I'm trying to split an array in two arrays (even and odd positions), apply the QuickSort on each of the two and then putting them together once again.
But I have some wrong output, probably I'm getting something wrong with pointers.
int arr[5] = {5, 4, 1, 3, 2};
int** a;
int size = sizeof(arr) / sizeof(arr[0]);
a = makearrs(arr, size);
Here's where I call the function makearrs passing it the array and the fixed size (I could pass 5 but I just calculated it).
Here's the function makearrs
int** makearrs(int* arr, int size){
int size_arr = size / 2;
int even_arr[size_arr + 1]; //[0, 1, 2, 3, 4]
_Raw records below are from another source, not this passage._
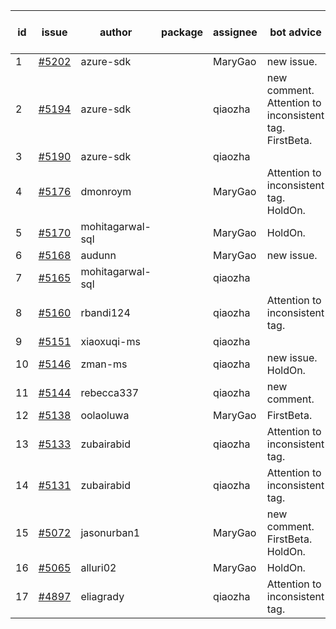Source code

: | id | issue | author | package | assignee | bot advice | created date of issue | target release date | date from target |
| ------ | ------ | ------ | ------ | ------ | ------ | ------ | ------ | :-----: |
| 1 | [#5202](https://github.com/Azure/sdk-release-request/issues/5202) | azure-sdk |  | MaryGao | new issue. | 05-14 | 06-21 |  |
| 2 | [#5194](https://github.com/Azure/sdk-release-request/issues/5194) | azure-sdk |  | qiaozha | new comment. Attention to inconsistent tag. FirstBeta. | 05-09 | fail to get. |  |
| 3 | [#5190](https://github.com/Azure/sdk-release-request/issues/5190) | azure-sdk |  | qiaozha |  | 05-08 | 05-24 |  |
| 4 | [#5176](https://github.com/Azure/sdk-release-request/issues/5176) | dmonroym |  | MaryGao | Attention to inconsistent tag. HoldOn. | 04-30 | 05-24 |  |
| 5 | [#5170](https://github.com/Azure/sdk-release-request/issues/5170) | mohitagarwal-sql |  | MaryGao | HoldOn. | 04-30 | 05-24 |  |
| 6 | [#5168](https://github.com/Azure/sdk-release-request/issues/5168) | audunn |  | MaryGao | new issue. | 04-29 | 05-24 |  |
| 7 | [#5165](https://github.com/Azure/sdk-release-request/issues/5165) | mohitagarwal-sql |  | qiaozha |  | 04-24 | 05-24 |  |
| 8 | [#5160](https://github.com/Azure/sdk-release-request/issues/5160) | rbandi124 |  | qiaozha | Attention to inconsistent tag. | 04-24 | 05-24 |  |
| 9 | [#5151](https://github.com/Azure/sdk-release-request/issues/5151) | xiaoxuqi-ms |  | qiaozha |  | 04-24 | 05-24 |  |
| 10 | [#5146](https://github.com/Azure/sdk-release-request/issues/5146) | zman-ms |  | qiaozha | new issue. HoldOn. | 04-24 | 05-24 |  |
| 11 | [#5144](https://github.com/Azure/sdk-release-request/issues/5144) | rebecca337 |  | qiaozha | new comment. | 04-23 | 05-24 |  |
| 12 | [#5138](https://github.com/Azure/sdk-release-request/issues/5138) | oolaoluwa |  | MaryGao | FirstBeta. | 04-16 | 05-24 |  |
| 13 | [#5133](https://github.com/Azure/sdk-release-request/issues/5133) | zubairabid |  | qiaozha | Attention to inconsistent tag. | 04-12 | 05-24 |  |
| 14 | [#5131](https://github.com/Azure/sdk-release-request/issues/5131) | zubairabid |  | qiaozha | Attention to inconsistent tag. | 04-12 | 05-24 |  |
| 15 | [#5072](https://github.com/Azure/sdk-release-request/issues/5072) | jasonurban1 |  | MaryGao | new comment. FirstBeta. HoldOn. | 03-22 | 05-24 |  |
| 16 | [#5065](https://github.com/Azure/sdk-release-request/issues/5065) | alluri02 |  | MaryGao | HoldOn. | 03-20 | 05-24 |  |
| 17 | [#4897](https://github.com/Azure/sdk-release-request/issues/4897) | eliagrady |  | qiaozha | Attention to inconsistent tag. | 01-18 | 04-26 |  |

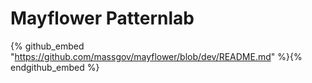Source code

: # Mayflower Patternlab

{% github_embed "https://github.com/massgov/mayflower/blob/dev/README.md" %}{% endgithub_embed %}



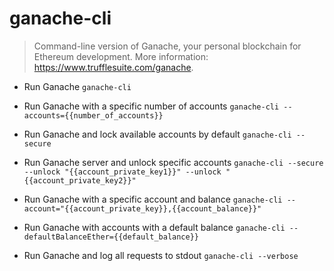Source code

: # ganache-cli
> Command-line version of Ganache, your personal blockchain for Ethereum development.
> More information: <https://www.trufflesuite.com/ganache>.

- Run Ganache
`ganache-cli`

- Run Ganache with a specific number of accounts
`ganache-cli --accounts={{number_of_accounts}}`

- Run Ganache and lock available accounts by default
`ganache-cli --secure`

- Run Ganache server and unlock specific accounts
`ganache-cli --secure --unlock "{{account_private_key1}}" --unlock "{{account_private_key2}}"`

- Run Ganache with a specific account and balance
`ganache-cli --account="{{account_private_key}},{{account_balance}}"`

- Run Ganache with accounts with a default balance
`ganache-cli --defaultBalanceEther={{default_balance}}`

- Run Ganache and log all requests to stdout
`ganache-cli --verbose`
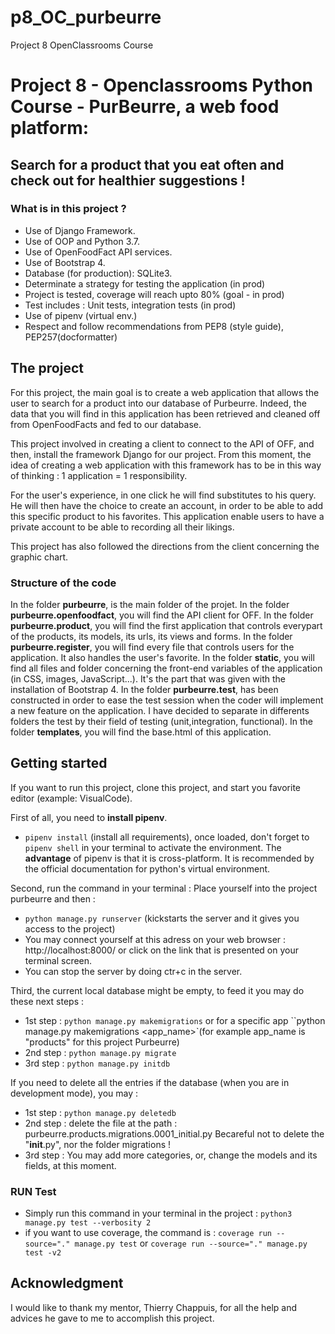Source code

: # p8_OC_purbeurre
Project 8 OpenClassrooms Course
# Project 8 - Openclassrooms Python Course - PurBeurre, a web food platform:

## Search for a product that you eat often and check out for healthier suggestions !

### What is in this project ?
- Use of Django Framework.
- Use of OOP and Python 3.7.
- Use of OpenFoodFact API services.
- Use of Bootstrap 4.
- Database (for production): SQLite3.
- Determinate a strategy for testing the application (in prod)
- Project is tested, coverage will reach upto 80% (goal - in prod)
- Test includes : Unit tests, integration tests (in prod)
- Use of pipenv (virtual env.)
- Respect and follow recommendations from PEP8 (style guide),
 PEP257(docformatter)

## The project
For this project, the main goal is to create a web application that allows
the user to search for a product into our database of Purbeurre.
Indeed, the data that you will find in this application has been 
retrieved and cleaned off from OpenFoodFacts and fed to our database.

This project involved in creating a client to connect to the API of OFF,
and then, install the framework Django for our project. From this moment, the 
idea of creating a web application with this framework has to be in this way of
thinking : 1 application = 1 responsibility.

For the user's experience, in one click he will find substitutes to 
his query. He will then have the choice to create an account, in order to 
be able to add this specific product to his favorites. This application
enable users to have a private account to be able to recording all their
likings.

This project has also followed the directions from the client concerning
the graphic chart.

### Structure of the code
In the folder **purbeurre**, is the main folder of the projet.
In the folder **purbeurre.openfoodfact**, you will find the API client for OFF.
In the folder **purbeurre.product**, you will find the first application that controls everypart of the products, its models, its urls, its views and forms.
In the folder **purbeurre.register**, you will find every file that controls users for the application. It also handles the user's favorite.
In the folder **static**, you will find all files and folder concerning
the front-end variables of the application (in CSS, images, JavaScript...).
It's the part that was given with the installation of Bootstrap 4.
In the folder **purbeurre.test**, has been constructed in order to ease the test session when the coder will implement a new feature on the application. I have decided to separate in differents folders the test by their field of testing (unit,integration, functional).
In the folder **templates**, you will find the base.html of this application.


##  Getting started

If you want to run this project, clone this project, and start you favorite editor (example: VisualCode).

First of all, you need to **install pipenv**.
* `pipenv install` (install all requirements), once loaded, don't
forget to `pipenv shell` in your terminal to activate  the environment.
The **advantage** of pipenv is that it is cross-platform. It is 
recommended by the official documentation for python's virtual
environment.

Second, run the command in your terminal :
Place yourself into  the project purbeurre and then :
* `python manage.py runserver` (kickstarts the server and it gives you access to the project)
* You may connect yourself at this adress on your web browser : http://localhost:8000/ or click on
the link that is presented on your terminal screen.
* You can stop the server by doing ctr+c in the server.

Third, the current local database might be empty, to feed it you may do these next steps :
* 1st step : `python manage.py makemigrations` or for a specific app ``python manage.py makemigrations <app_name>`(for example app_name is "products" for this project Purbeurre)
* 2nd step : `python manage.py migrate`
* 3rd step : `python manage.py initdb`

If you need to delete all the entries if the database (when you are in development mode), you may :
* 1st step : `python manage.py deletedb`
* 2nd step : delete the file at the path : purbeurre.products.migrations.0001_initial.py
Becareful not to delete the "____init____.py", nor the folder migrations ! 
* 3rd step : You may add more categories, or, change the models and its fields, at this moment.

### RUN Test
* Simply run this command in your terminal in the project : `python3 manage.py test --verbosity 2`
* if you want to use coverage, the command is : `coverage run --source="." manage.py test`
or `coverage run --source="." manage.py test -v2`

## Acknowledgment
I would like to thank my mentor, Thierry Chappuis, for all the help
and advices he gave to me to accomplish this project.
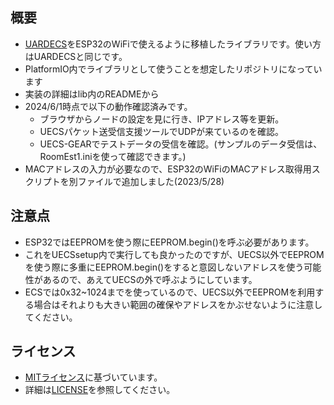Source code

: ## 概要
- [UARDECS](https://uecs.org/arduino/uardecs.html)をESP32のWiFiで使えるように移植したライブラリです。使い方はUARDECSと同じです。
- PlatformIO内でライブラリとして使うことを想定したリポジトリになっています
- 実装の詳細はlib内のREADMEから
- 2024/6/1時点で以下の動作確認済みです。
    - ブラウザからノードの設定を見に行き、IPアドレス等を更新。
    - UECSパケット送受信支援ツールでUDPが来ているのを確認。
    - UECS-GEARでテストデータの受信を確認。(サンプルのデータ受信は、RoomEst1.iniを使って確認できます。)
- MACアドレスの入力が必要なので、ESP32のWiFiのMACアドレス取得用スクリプトを別ファイルで追加しました(2023/5/28)

## 注意点
- ESP32ではEEPROMを使う際にEEPROM.begin()を呼ぶ必要があります。
- これをUECSsetup内で実行しても良かったのですが、UECS以外でEEPROMを使う際に多重にEEPROM.begin()をすると意図しないアドレスを使う可能性があるので、あえてUECSの外で呼ぶようにしています。
- ECSでは0x32~1024までを使っているので、UECS以外でEEPROMを利用する場合はそれよりも大きい範囲の確保やアドレスをかぶせないように注意してください。

## ライセンス
- [MITライセンス](https://opensource.org/licenses/MIT)に基づいています。
- 詳細は[LICENSE](LICENSE)を参照してください。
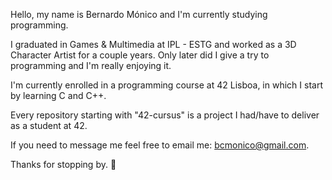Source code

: Hello, my name is Bernardo Mónico and I'm currently studying programming.

I graduated in Games & Multimedia at IPL - ESTG and worked as a 3D Character Artist for a couple years. Only later did I give a try to programming and I'm really enjoying it.

I'm currently enrolled in a programming course at 42 Lisboa, in which I start by learning C and C++. 

Every repository starting with "42-cursus" is a project I had/have to deliver as a student at 42.

If you need to message me feel free to email me: bcmonico@gmail.com.

Thanks for stopping by. 👋
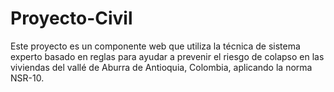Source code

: # Proyecto-Civil
Este proyecto es un componente web que utiliza la técnica de sistema experto basado en reglas para ayudar a prevenir el riesgo de colapso en las viviendas del vallé de Aburra de Antioquia, Colombia, aplicando la norma NSR-10.
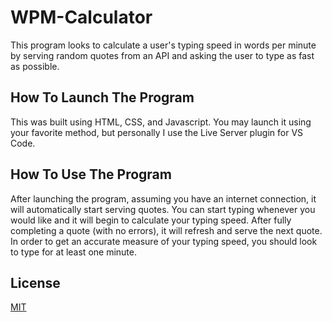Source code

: # WPM-Calculator

This program looks to calculate a user's typing speed in words per minute by serving random quotes from an API and asking the user to type as fast as possible.


## How To Launch The Program

This was built using HTML, CSS, and Javascript. You may launch it using your favorite method, but personally I use the Live Server plugin for VS Code.

## How To Use The Program

After launching the program, assuming you have an internet connection, it will automatically start serving quotes. You can start typing whenever you would like and it will begin to calculate your typing speed. After fully completing a quote (with no errors), it will refresh and serve the next quote. In order to get an accurate measure of your typing speed, you should look to type for at least one minute.


## License
[MIT](https://choosealicense.com/licenses/mit/)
int pair_arr[size_arr + 1];
// Inizializzo
for(int i = 0; i<=size_arr; i++){
even_arr[i] = 0;
pair_arr[i] = 0;
}
int j = 0;
for(int i=0; i<size; i = i+2){ //Lettura sicura, va bene per entrambi i casi.
pair_arr[j] = arr[i];
if(i+1 != size) {
even_arr[j] = arr[i + 1];
}
j++;
}
int ** a = makepairs(pair_arr, even_arr);
return a;
And finally the function makepairs which creates an array of pointers (two-sized) containing the two arrays (even and odd position array).
int** makepairs(int* arr, int* arr2) {
int** ptr = new int*[2];
ptr[0] = arr;
ptr[1] = arr2;
return ptr;
If I try to for-print the resulting
int * even;
even = a[1];
int * pair;
pair = a[0];
for(int i=0; i<3; i++){
cout << even[i];
cout << "\n";
cout << pair[i];
cout << "\n";
I get this output:
4
47398584
1
1
-325478504
47398584
You are returning pointers to the even_arr and pair_arr arrays. But as soon as the function returns, those arrays no longer exist. So it is an error to dereference the pointers to them.
int** makepairs(int* arr, int* arr2) {
int** ptr = new int*[2];
ptr[0] = arr;
ptr[1] = arr2;
return ptr;
So this allocates a new array and puts two values in it, each a pointer to an array. But:
int ** a = makepairs(pair_arr, even_arr);
return a;
Here you pass it pair_arr and even_arr, causing it to create an array with pointers to those two objects -- objects created locally on a stack that will be destroyed by the return statement immediately following.
Any attempt to dereference those pointers after the return is an error since they are pointers to arrays that no longer exist. (If you think they still exist, try to show where they were allocated and how they could be freed. It cannot be done.)
You should use std::vector instead to avoid this problem.
You are returning pointers to local variables. Those local variables cease to exist after your function returns, so the pointers are invalid. Any use of those pointers means your program has undefined behaviour.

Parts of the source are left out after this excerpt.